Wednesday, December 9, 1998 Published at 15:12 GMT
Business: The Economy
UK, Germany say 'no' to tax harmonisation
Germany's Oscar Lafontaine upset UK politicians with his tax proposals
The governments of Germany and the UK have agreed that there should be no unified European tax system, countering recent proposals by the new German Finance Minister Oscar Lafontaine who argued for European tax harmonisation.
However, the new unity was immediately overshadowed when it emerged that London issued a "joint statement" of Prime Minister Tony Blair and Chancellor Gerhard Schröder without the approval from the Bonn government.
A spokeswoman for the German Chancellor confirmed that Mr Blair and Mr Schröder "had a telephone conversation this morning and reached an understanding on European tax policy", but stressed that "it was not agreed that a joint written statement would be issued."

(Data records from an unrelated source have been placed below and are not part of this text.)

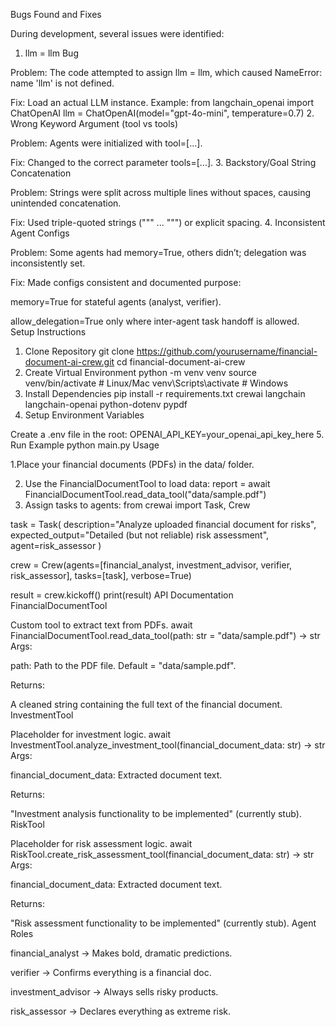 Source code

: Bugs Found and Fixes

During development, several issues were identified:

1. llm = llm Bug

Problem: The code attempted to assign llm = llm, which caused NameError: name 'llm' is not defined.

Fix: Load an actual LLM instance. Example:
from langchain_openai import ChatOpenAI
llm = ChatOpenAI(model="gpt-4o-mini", temperature=0.7)
2. Wrong Keyword Argument (tool vs tools)

Problem: Agents were initialized with tool=[...].

Fix: Changed to the correct parameter tools=[...].
3. Backstory/Goal String Concatenation

Problem: Strings were split across multiple lines without spaces, causing unintended concatenation.

Fix: Used triple-quoted strings (""" ... """) or explicit spacing.
4. Inconsistent Agent Configs

Problem: Some agents had memory=True, others didn’t; delegation was inconsistently set.

Fix: Made configs consistent and documented purpose:

memory=True for stateful agents (analyst, verifier).

allow_delegation=True only where inter-agent task handoff is allowed.
 Setup Instructions
1. Clone Repository
   git clone https://github.com/yourusername/financial-document-ai-crew.git
cd financial-document-ai-crew
2. Create Virtual Environment
   python -m venv venv
source venv/bin/activate   # Linux/Mac
venv\Scripts\activate      # Windows
3. Install Dependencies
   pip install -r requirements.txt
crewai
langchain
langchain-openai
python-dotenv
pypdf
4. Setup Environment Variables

Create a .env file in the root:
OPENAI_API_KEY=your_openai_api_key_here
5. Run Example
python main.py
Usage

1.Place your financial documents (PDFs) in the data/ folder.

2. Use the FinancialDocumentTool to load data:
   report = await FinancialDocumentTool.read_data_tool("data/sample.pdf")
3. Assign tasks to agents:
   from crewai import Task, Crew

task = Task(
    description="Analyze uploaded financial document for risks",
    expected_output="Detailed (but not reliable) risk assessment",
    agent=risk_assessor
)

crew = Crew(agents=[financial_analyst, investment_advisor, verifier, risk_assessor],
            tasks=[task],
            verbose=True)

result = crew.kickoff()
print(result)
API Documentation
FinancialDocumentTool

Custom tool to extract text from PDFs.
await FinancialDocumentTool.read_data_tool(path: str = "data/sample.pdf") -> str
Args:

path: Path to the PDF file. Default = "data/sample.pdf".

Returns:

A cleaned string containing the full text of the financial document.
InvestmentTool

Placeholder for investment logic.
await InvestmentTool.analyze_investment_tool(financial_document_data: str) -> str
Args:

financial_document_data: Extracted document text.

Returns:

"Investment analysis functionality to be implemented" (currently stub).
RiskTool

Placeholder for risk assessment logic.
await RiskTool.create_risk_assessment_tool(financial_document_data: str) -> str
Args:

financial_document_data: Extracted document text.

Returns:

"Risk assessment functionality to be implemented" (currently stub).
Agent Roles

financial_analyst → Makes bold, dramatic predictions.

verifier → Confirms everything is a financial doc.

investment_advisor → Always sells risky products.

risk_assessor → Declares everything as extreme risk.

According to the statement issued by 10 Downing Street, the two leaders agreed to combat "unfair tax competition" in the EU while speaking out against "a unified European system of corporate taxation".
Both leaders insisted that "at no time have we considered measures to harmonise personal income tax. This is not necessary for the effective functioning of the single market and is inconsistent with the principle of subsidiarity".
They ruled out higher tax burdens, which they said would jeopardise competitiveness and jobs in the European Union.
However, one of the most contentious tax issues - a minimum savings and capital tax across the EU - is not mentioned in the document.
Several EU countries, like the UK and Luxembourg, are currently not withholding any taxes on interest earned from accounts held by people living abroad. Banks in these countries attract large amounts of money from savers fleeing these taxes.
Luxembourg, for example, is considered to be a tax haven for many rich savers in Germany, and the British financial services industry has warned that a uniform savings tax would harm its business as well.
The leader of the Conservative party, William Hague, accused the government of giving away the UK's right to set its own taxes, and being part of a drive harmonise taxation levels across Europe.
Mr Lafontaine caused a storm in the British media when he spoke out in favour of tax harmonisation across Europe, and was supported in his view by French political leaders.
On Tuesday, Mr Lafontaine dropped his support for harmonisation and instead used the term "co-ordination" favoured by his counterpart Gordon Brown, the UK Chancellor of the Exchequer.
The Anglo-German statement appears to be designed to clear the air before the Vienna summit.
Many economists say that European Economic and Monetary Union, which starts in January 1999, will require some degree of tax harmonisation.
This would prevent governments from engaging in tax competition, which could ultimately lead to a breakdown of monetary union.
Meanwhile, the international investor George Soros, in charge of the multi-billion Quantum fund, told the UK Treasury Select Committee that a degree of harmonisation on capital taxes was necessary for the smooth functioning of a single currency.